Quand on me téléphone pour me poser une problématique quelconque, souvent on me dit : « je suis désolé de te déranger… » mais non il ne faut pas être désolé, il ne faut pas hésiter au contraire à nous interpeller nous sommes là pour ça, pour vous aider, vous nous avez élus, c'est notre rôle.
En tant qu'élu, nous devons être à l'écoute des adhérents pour les aider dans leurs démarches, être leur relais auprès de l'institution avec l'aide du responsable du réseau ainsi que les assistantes sociales. Nous devons les orienter vers le bon interlocuteur pour qu'ils aient, le plus rapidement possible, la réponse à leur interrogation. Par contre, nous ne sommes pas des techniciens de la MSA.
Notre rôle est essentiel, nous sommes solidaires de leurs problèmes professionnels car nous les connaissons.
Je voudrais correspondre aux attentes de ceux qui m'ont élue.

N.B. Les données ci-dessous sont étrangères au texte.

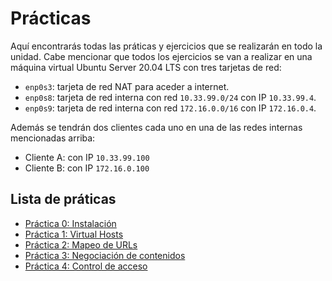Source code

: # Prácticas

Aquí encontrarás todas las práticas y ejercicios que se realizarán en todo la unidad. Cabe mencionar que todos los ejercicios se van a realizar en una máquina virtual Ubuntu Server 20.04 LTS con tres tarjetas de red:
* `enp0s3`: tarjeta de red NAT para aceder a internet.
* `enp0s8`: tarjeta de red interna con red `10.33.99.0/24` con IP `10.33.99.4`.
* `enp0s9`: tarjeta de red interna con red `172.16.0.0/16` con IP `172.16.0.4`.

Además se tendrán dos clientes cada uno en una de las redes internas mencionadas arriba:
* Cliente A: con IP `10.33.99.100`
* Cliente B: con IP `172.16.0.100`

## Lista de práticas

* [Práctica 0: Instalación](/practicas/P00-Instalacion/)
* [Práctica 1: Virtual Hosts](/practicas/P01-VirtualHost/)
* [Práctica 2: Mapeo de URLs](/practicas/P02-MapeoURL/)
* [Práctica 3: Negociación de contenidos](/practicas/P03-NegociacionDeContenidos/)
* [Práctica 4: Control de acceso](/practicas/P04-ControlDeAcceso/)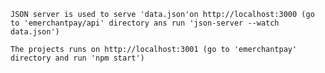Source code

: 

    JSON server is used to serve 'data.json'on http://localhost:3000 (go to 'emerchantpay/api' directory ans run 'json-server --watch data.json')

    The projects runs on http://localhost:3001 (go to 'emerchantpay' directory and run 'npm start')

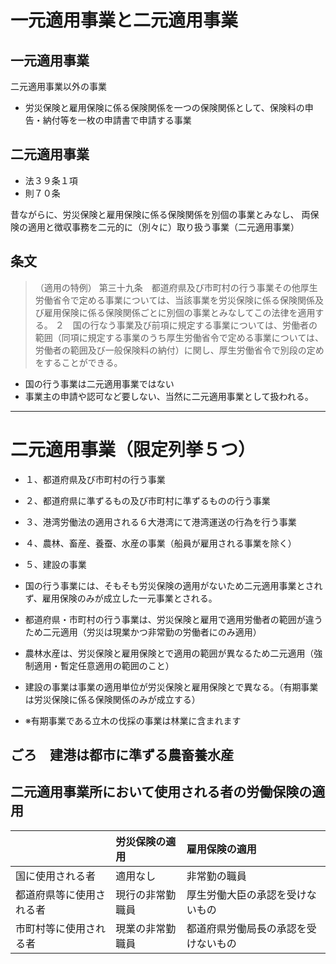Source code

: # 一元適用事業と二元適用事業
## 一元適用事業
二元適用事業以外の事業
- 労災保険と雇用保険に係る保険関係を一つの保険関係として、保険料の申告・納付等を一枚の申請書で申請する事業

## 二元適用事業
- 法３９条１項
- 則７０条

昔ながらに、労災保険と雇用保険に係る保険関係を別個の事業とみなし、
両保険の適用と徴収事務を二元的に（別々に）取り扱う事業（二元適用事業）

## 条文
> （適用の特例）
> 第三十九条　都道府県及び市町村の行う事業その他厚生労働省令で定める事業については、当該事業を労災保険に係る保険関係及び雇用保険に係る保険関係ごとに別個の事業とみなしてこの法律を適用する。
> ２　国の行なう事業及び前項に規定する事業については、労働者の範囲（同項に規定する事業のうち厚生労働省令で定める事業については、労働者の範囲及び一般保険料の納付）に関し、厚生労働省令で別段の定めをすることができる。
> 

- 国の行う事業は二元適用事業ではない
- 事業主の申請や認可など要しない、当然に二元適用事業として扱われる。

---
# 二元適用事業（限定列挙５つ）
- １、都道府県及び市町村の行う事業
- ２、都道府県に準ずるもの及び市町村に準ずるものの行う事業
- ３、港湾労働法の適用される６大港湾にて港湾運送の行為を行う事業
- ４、農林、畜産、養蚕、水産の事業（船員が雇用される事業を除く）
- ５、建設の事業

- 国の行う事業には、そもそも労災保険の適用がないため二元適用事業とされず、雇用保険のみが成立した一元事業とされる。
- 都道府県・市町村の行う事業は、労災保険と雇用で適用労働者の範囲が違うため二元適用（労災は現業かつ非常勤の労働者にのみ適用）
- 農林水産は、労災保険と雇用保険とで適用の範囲が異なるため二元適用（強制適用・暫定任意適用の範囲のこと）
- 建設の事業は事業の適用単位が労災保険と雇用保険とで異なる。（有期事業は労災保険に係る保険関係のみが成立する）
- ※有期事業である立木の伐採の事業は林業に含まれます

## ごろ　建港は都市に準ずる農畜養水産

## 二元適用事業所において使用される者の労働保険の適用

||労災保険の適用|雇用保険の適用|
|:-|:-|:-|
|国に使用される者|適用なし|非常勤の職員|
|都道府県等に使用される者|現行の非常勤職員|厚生労働大臣の承認を受けないもの|
|市町村等に使用される者|現業の非常勤職員|都道府県労働局長の承認を受けないもの|

  

  
  
  
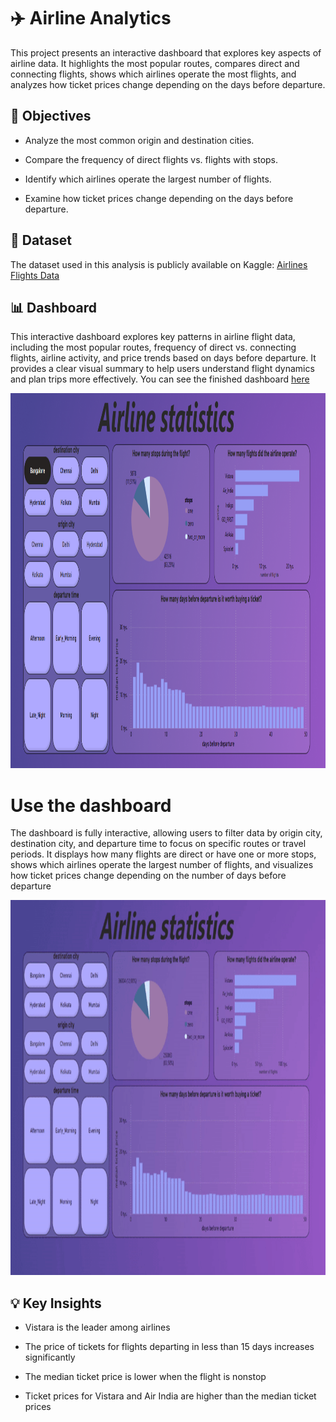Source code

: # ✈️ Airline Analytics

This project presents an interactive dashboard that explores key aspects of airline data. It highlights the most popular routes, compares direct and connecting flights, shows which airlines operate the most flights, and analyzes how ticket prices change depending on the days before departure. 

## 🎯 Objectives

* Analyze the most common origin and destination cities.

* Compare the frequency of direct flights vs. flights with stops.

* Identify which airlines operate the largest number of flights.

* Examine how ticket prices change depending on the days before departure.

## 📂 Dataset

The dataset used in this analysis is publicly available on Kaggle: 
[Airlines Flights Data](https://www.kaggle.com/datasets/rohitgrewal/airlines-flights-data)

## 📊 Dashboard

This interactive dashboard explores key patterns in airline flight data, including the most popular routes, frequency of direct vs. connecting flights, airline activity, and price trends based on days before departure. It provides a clear visual summary to help users understand flight dynamics and plan trips more effectively. You can see the finished dashboard [here](flights.pbix)

<img src="images/dashboard.png" alt="Alt Text" width="750" height="600">

# Use the dashboard

The dashboard is fully interactive, allowing users to filter data by origin city, destination city, and departure time to focus on specific routes or travel periods. It displays how many flights are direct or have one or more stops, shows which airlines operate the largest number of flights, and visualizes how ticket prices change depending on the number of days before departure

<img src="images/use.gif" alt="Alt Text" width="750" height="600">



## 💡 Key Insights

* Vistara is the leader among airlines

* The price of tickets for flights departing in less than 15 days increases significantly

* The median ticket price is lower when the flight is nonstop

* Ticket prices for Vistara and Air India are higher than the median ticket prices
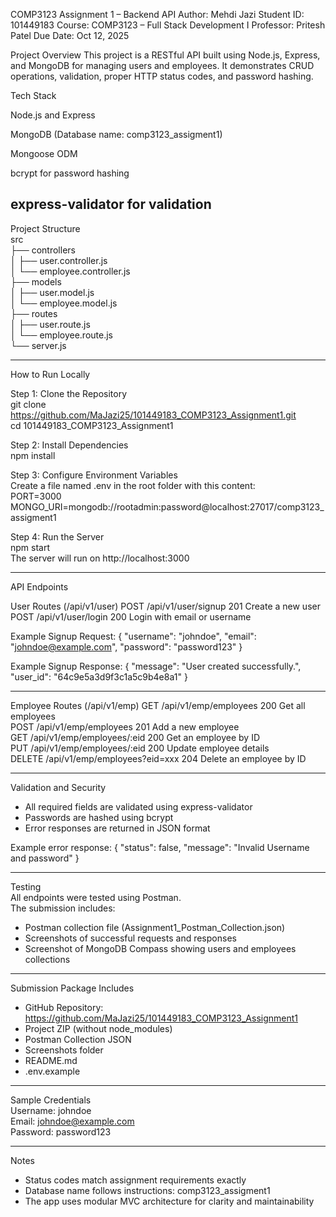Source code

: COMP3123 Assignment 1 – Backend API
Author: Mehdi Jazi
Student ID: 101449183
Course: COMP3123 – Full Stack Development I
Professor: Pritesh Patel
Due Date: Oct 12, 2025

Project Overview
This project is a RESTful API built using Node.js, Express, and MongoDB for managing users and employees.
It demonstrates CRUD operations, validation, proper HTTP status codes, and password hashing.

Tech Stack

Node.js and Express

MongoDB (Database name: comp3123_assigment1)

Mongoose ODM

bcrypt for password hashing

express-validator for validation
------------------------------------------------------------

Project Structure  
src  
 ├── controllers  
 │   ├── user.controller.js  
 │   └── employee.controller.js  
 ├── models  
 │   ├── user.model.js  
 │   └── employee.model.js  
 ├── routes  
 │   ├── user.route.js  
 │   └── employee.route.js  
 └── server.js

------------------------------------------------------------

How to Run Locally

Step 1: Clone the Repository  
git clone https://github.com/MaJazi25/101449183_COMP3123_Assignment1.git  
cd 101449183_COMP3123_Assignment1

Step 2: Install Dependencies  
npm install

Step 3: Configure Environment Variables  
Create a file named .env in the root folder with this content:  
PORT=3000  
MONGO_URI=mongodb://rootadmin:password@localhost:27017/comp3123_assigment1

Step 4: Run the Server  
npm start  
The server will run on http://localhost:3000

------------------------------------------------------------

API Endpoints

User Routes  (/api/v1/user)
POST   /api/v1/user/signup     201   Create a new user  
POST   /api/v1/user/login      200   Login with email or username  

Example Signup Request:
{
  "username": "johndoe",
  "email": "johndoe@example.com",
  "password": "password123"
}

Example Signup Response:
{
  "message": "User created successfully.",
  "user_id": "64c9e5a3d9f3c1a5c9b4e8a1"
}

------------------------------------------------------------

Employee Routes  (/api/v1/emp)
GET     /api/v1/emp/employees             200   Get all employees  
POST    /api/v1/emp/employees             201   Add a new employee  
GET     /api/v1/emp/employees/:eid        200   Get an employee by ID  
PUT     /api/v1/emp/employees/:eid        200   Update employee details  
DELETE  /api/v1/emp/employees?eid=xxx     204   Delete an employee by ID  

------------------------------------------------------------

Validation and Security  
- All required fields are validated using express-validator  
- Passwords are hashed using bcrypt  
- Error responses are returned in JSON format  

Example error response:
{
  "status": false,
  "message": "Invalid Username and password"
}

------------------------------------------------------------

Testing  
All endpoints were tested using Postman.  
The submission includes:  
- Postman collection file (Assignment1_Postman_Collection.json)  
- Screenshots of successful requests and responses  
- Screenshot of MongoDB Compass showing users and employees collections

------------------------------------------------------------

Submission Package Includes  
- GitHub Repository: https://github.com/MaJazi25/101449183_COMP3123_Assignment1  
- Project ZIP (without node_modules)  
- Postman Collection JSON  
- Screenshots folder  
- README.md  
- .env.example

------------------------------------------------------------

Sample Credentials  
Username: johndoe  
Email: johndoe@example.com  
Password: password123

------------------------------------------------------------

Notes  
- Status codes match assignment requirements exactly  
- Database name follows instructions: comp3123_assigment1  
- The app uses modular MVC architecture for clarity and maintainability
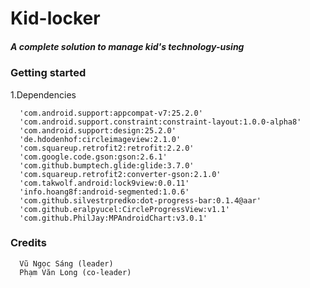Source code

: # Kid-locker 

##### A complete solution to manage kid's technology-using 

### Getting started
1.Dependencies

      'com.android.support:appcompat-v7:25.2.0'
      'com.android.support.constraint:constraint-layout:1.0.0-alpha8'
      'com.android.support:design:25.2.0'
      'de.hdodenhof:circleimageview:2.1.0'
      'com.squareup.retrofit2:retrofit:2.2.0'
      'com.google.code.gson:gson:2.6.1'
      'com.github.bumptech.glide:glide:3.7.0'
      'com.squareup.retrofit2:converter-gson:2.1.0'
      'com.takwolf.android:lock9view:0.0.11'
      'info.hoang8f:android-segmented:1.0.6'
      'com.github.silvestrpredko:dot-progress-bar:0.1.4@aar'
      'com.github.eralpyucel:CircleProgressView:v1.1'
      'com.github.PhilJay:MPAndroidChart:v3.0.1'

### Credits

      Vũ Ngọc Sáng (leader)
      Phạm Văn Long (co-leader)

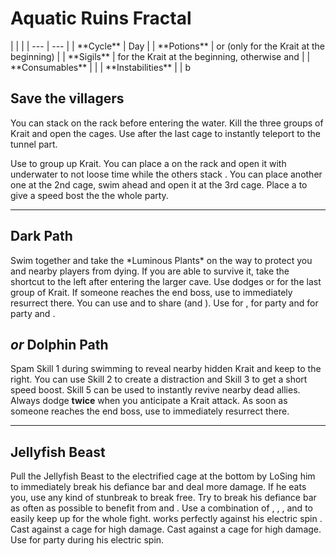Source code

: # Aquatic Ruins Fractal

<Grid>
    <Column>
        <Youtube id="cRKap-6_W48"/>
    </Column>    
    <Column>    
        | | |
        | --- | --- |
        | **Cycle** | Day |
        | **Potions** | <Item id="8891" inline=true/> or <Item id="50082" inline=true/> (only for the Krait at the  beginning) |
        | **Sigils** | <Item id="24658" inline=true/> for the Krait at the beginning, otherwise <Item id="24868" inline=true/> and <Item id="24615" inline=true/> |
        | **Consumables** | <Item id="78978" inline=true/> |
        | **Instabilities** | <Instability name="afflicted"/> |
    b</Column>
</Grid>

## Save the villagers
You can stack <Boon name="might"/> on the rack before entering the water. Kill the three groups of Krait and open the cages. Use <Command name="gg"/> after the last cage to instantly teleport to the tunnel part.

<Tips>
    <Tip specialization="mesmer">Use <Skill id="10255" inline=true/> to group up Krait. You can place a <Skill id="10197" inline=true/> on the rack and open it with <Skill id="29578" inline=true/> underwater to not loose time while the others stack <Boon name="might"/>. You can place another one at the 2nd cage, swim ahead and open it at the 3rd cage. Place a <Skill id="10325" inline=true/> to give a speed bost the the whole party.</Tip>
</Tips>

---

## Dark Path
<Grid>
<Column>
Swim together and take the *Luminous Plants* on the way to protect you and nearby players from dying. If you are able to survive it, take the shortcut to the left after entering the larger cave. Use dodges or <Effect name="invulnerability"/> for the last group of Krait. If someone reaches the end boss, use <Command name="gg"/> to immediately resurrect there.
</Column>
<Column>
    <Tips>
        <Tip specialization="mesmer">You can use <Skill id="10236" inline=true/> and <Trait id="1866" inline=true/> to share <Effect name="invulnerability"/> (and <Boon name="swiftness"/>).</Tip>
        <Tip specialization="guardian">Use <Skill id="9154" inline=true/> for <Effect name="invulnerability"/>, <Skill id="9153" inline=true/> for party <Boon name="stability"/> and <Skill id="9084" inline=true/> for party <Boon name="swiftness"/> and <Boon name="aegis"/>.</Tip>
    </Tips>
</Column>
</Grid>

## *or* Dolphin Path
Spam Skill 1 during swimming to reveal nearby hidden Krait and keep to the right. You can use Skill 2 to create a distraction and Skill 3 to get a short speed boost. Skill 5 can be used to instantly revive nearby dead allies. Always dodge **twice** when you anticipate a Krait attack. As soon as someone reaches the end boss, use <Command name="gg"/> to immediately resurrect there.

---

## Jellyfish Beast
<Grid>
<Column>
Pull the Jellyfish Beast to the electrified cage at the bottom by LoSing him to immediately break his defiance bar and deal more damage. If he eats you, use any kind of stunbreak to break free. Try to break his defiance bar as often as possible to benefit from <Item id="24868" inline=true/> and <Trait id="1502" inline=true/>.
</Column>
<Column>
    <Tips>
        <Tip specialization="chronomancer">Use a combination of <Skill id="29830" inline=true/>, <Skill id="10377" inline=true/>, <Skill id="29578" inline=true/>, <Skill id="10236" inline=true/> and <Trait id="1866" inline=true/> to easily keep up <Boon name="quickness"/> for the whole fight. <Skill id="10192" inline=true/> works perfectly against his electric spin <Control name="stun"/>.</Tip>
        <Tip specialization="warrior">Cast <Skill id="14480" inline=true/> against a cage for high damage.</Tip>
        <Tip specialization="elementalist">Cast <Skill id="5607" inline=true/> against a cage for high damage.</Tip>
        <Tip specialization="guardian">Use <Skill id="9152" inline=true/> for party <Boon name="stability"/> during his electric spin.</Tip>
    </Tips>
</Column>
</Grid>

Est-ce que je représente bien le monde que je voulais représenter ? Notamment au niveau du 1er collège, les petits exploitants, qui n'ont, la plupart du temps, pas de comptable, ayant recours à de la main-d'œuvre que ponctuellement. Qu'ils sachent bien que nous sommes à leur disposition et que nous pouvons les aider. Et toujours en toute confidentialité.
Ce rôle d'élue, je le prends comme une responsabilité bien sûr. C'est une mission qui nous est confiée et il faut essayer de la mener du mieux possible sans commettre d'impair, d'oubli. En avoir conscience nous permet d'être bien à l'écoute. En règle générale, la population agricole est pudique et réservée face aux difficultés de la vie. Quand les soucis familiaux, financiers, ou au niveau de l'exploitation se présentent, les personnes n'iront pas spontanément demander de l'aide. Elles essaieront de faire face, de se priver... L'approche est souvent délicate. Il faut être dans l'empathie mais il faut qu'ils connaissent leurs droits, il existe des solutions, qu'ils sachent que nous pouvons alléger leur peine mais c'est difficile.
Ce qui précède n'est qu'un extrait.